İçeri geçtiğimde L.Joe’yu kanepelerden birinde telefonla konuşuyorken buldum. Arkası bana dönük olduğu için henüz geldiğimi görmemişti. 

“Endişelenme hyung, onunla kalacağım. Yeni stajyerlerle tanışamadığım için üzgünüm. Yarın hepsiyle tek tek ilgileneceğim.”

Stajyerler mi? Sanırım L.Joe telefonda Andy oppa ile konuşuyordu. Şirketin yeni stajyerleri mi vardı? Voah, tanışmak için sabırsızlanıyordum. Ben de gidip L.Joe’nun hemen karşısındaki kanepeye oturduğumda o çoktan telefon konuşmasını sona erdirmişti.

“Şimdi daha iyi misin?”

Evet, hatta benimle böyle ilgilenmeye devam ederse daha da iyi olacaktım. Ama ona daha iyi olduğumu söylersem beni bırakıp giderdi, değil mi? 

“Hala başım dönüyor ama iyi olacağım. Gitmen gereken bir yer varsa beni düşünme.”

Ah, Jennyfer Tyler! Sen gerçek bir yalancısın… Ve insanlar senin yüzünden kendilerini sorumlu hissediyorlar… Yetişkin bir kız olarak artık kendi başının çaresine bakmalısın!

“Hayır, sana söyledim; sen iyi olana kadar burada kalacağım. Gitmem gereken bir yer yok, yalnızca kendi gözlerimle iyi olduğunu görmeliyim.”

Neden? Neden Lee Byung Hun benimle bu kadar ilgileniyordu? “Çünkü sen onun arkadaşısın şişko şey, yoksa senden hoşlandığını falan mı düşündün?” diye hırladı iç sesim. Onun ağzına bir bant çekerek susturdum. İçsesimle bile kavga eden bir insan olmam yorucuydu…

“Andy oppa ile mi konuşuyordun?” 

“Evet, sana göz kulak olmamı istedi. Bu akşam bize yeni stajyerleri tanıtacaktı ama ben yarın tanışacağım. Sıkı çocuklar olduklarını duydum.”

Sıkı çocuklar? Sıkı çocukları severim… Bu demek ki bir sonraki gün kaslı, yakışıklı ve şarkı söyleyebilen çocuklarla tanışacaktım. Peki, neden şimdi bunu umursamıyordum? Karşımda prens kostümüyle oturan L.Joe yüzünden mi? Harika, ondan başka erkekler artık umrumda olmamaya başlamıştı. Gerçekten ömrüm boyunca onun peşinden mi koşacaktım? Ah, kendimi altmış beş yaşında evinde otuz kedisiyle yalnız başına koltukta otururken pizzasını yiyen bir yaşlı olarak hayal ettiğimde çığlık atasım gelmişti. Korkunç! Asla olmamalıydı bu! (evet, yaşlıyken de pizza yiyecektim. Pizza benim için yaşam stiliydi.)

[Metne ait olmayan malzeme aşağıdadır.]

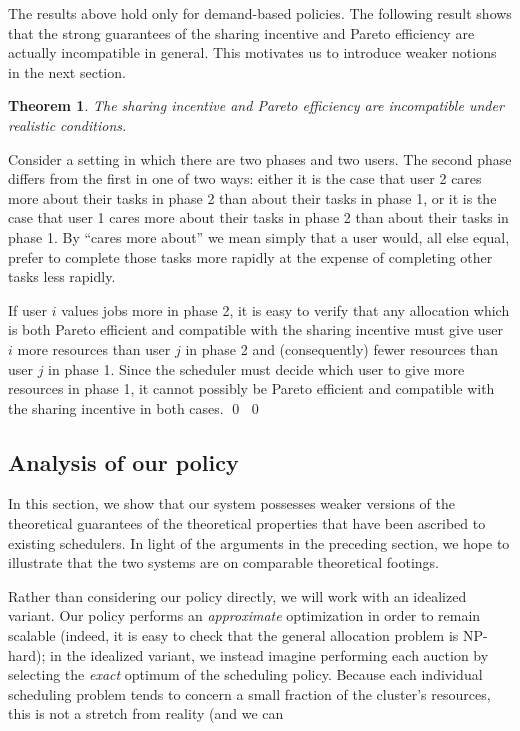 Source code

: \documentclass{acm_proc_article-sp}
\newtheorem{theorem}{Theorem}[section]
\newenvironment{pproof}[1][Proof]{\begin{trivlist}
\item[\hskip \labelsep {\bfseries #1}]}{\end{trivlist}}
\begin{document}
The results above hold only for demand-based policies.
The following result shows that the strong guarantees of the sharing
incentive and Pareto efficiency are actually incompatible in general.
This motivates us to introduce weaker notions in the next section.
\vspace{-5mm}
\begin{theorem}\label{no-efficiency}
The sharing incentive and Pareto efficiency are incompatible under realistic conditions.
\end{theorem}
\vspace{-5mm}
\begin{pproof}
Consider a setting in which there are two phases and two users. 
The second phase differs from the first in one of two ways: 
either it is the case that user 2 cares more about their tasks in phase 2 than about their tasks in phase 1, 
or it is the case that user 1 cares more about their tasks in phase 2 than about their tasks in phase 1. 
By ``cares more about'' we mean simply that a user would, all else equal, 
prefer to complete those tasks more rapidly at the expense of completing other tasks less rapidly.

If user $i$ values jobs more in phase 2, it is easy to verify that any allocation which is both Pareto efficient and compatible with the sharing incentive must give user $i$ 
more resources than user $j$ in phase 2 and (consequently) fewer resources than user $j$ in phase 1. 
Since the scheduler must decide which user to give more resources in phase 1, it cannot possibly be Pareto efficient and compatible with the sharing incentive in both cases. \qed
\qed
\end{pproof}

\subsection{Analysis of our policy}
In this section, we show that our system possesses weaker versions of the theoretical guarantees of the theoretical properties that have been ascribed to existing schedulers. In light of the arguments in the preceding section, we hope to illustrate that the two systems are on comparable theoretical footings.

Rather than considering our policy directly, we will work with an idealized variant.
Our policy performs an \emph{approximate} optimization in order to remain scalable (indeed, it is easy to check that the general allocation problem
is NP-hard);
in the idealized variant, we instead imagine performing each auction by selecting the \emph{exact} optimum of the scheduling policy.
Because each individual scheduling problem tends to concern a small fraction of the cluster's resources,
this is not a stretch from reality (and we can 
\end{document}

Çalan telefonumla birlikte L.Joe ile aynı anda başımızı o yöne doğru çevirdik. Zil sesimi onların bir şarkısından seçmiş olmam onu gülümsetmişti. Bu onu gülümsetmeye yetecekse mesaj sesimi bile onların şarkısı yapabilirdim. Neden gülümsemesini bu kadar çok seviyordum ki? Gözleri gözükmeyecek kadar kısıldığı anda ve minik dudaklarının uçları yukarı doğru kıvrıldığında başımdan aşağı konfetiler dökülüyormuş gibi oluyordu.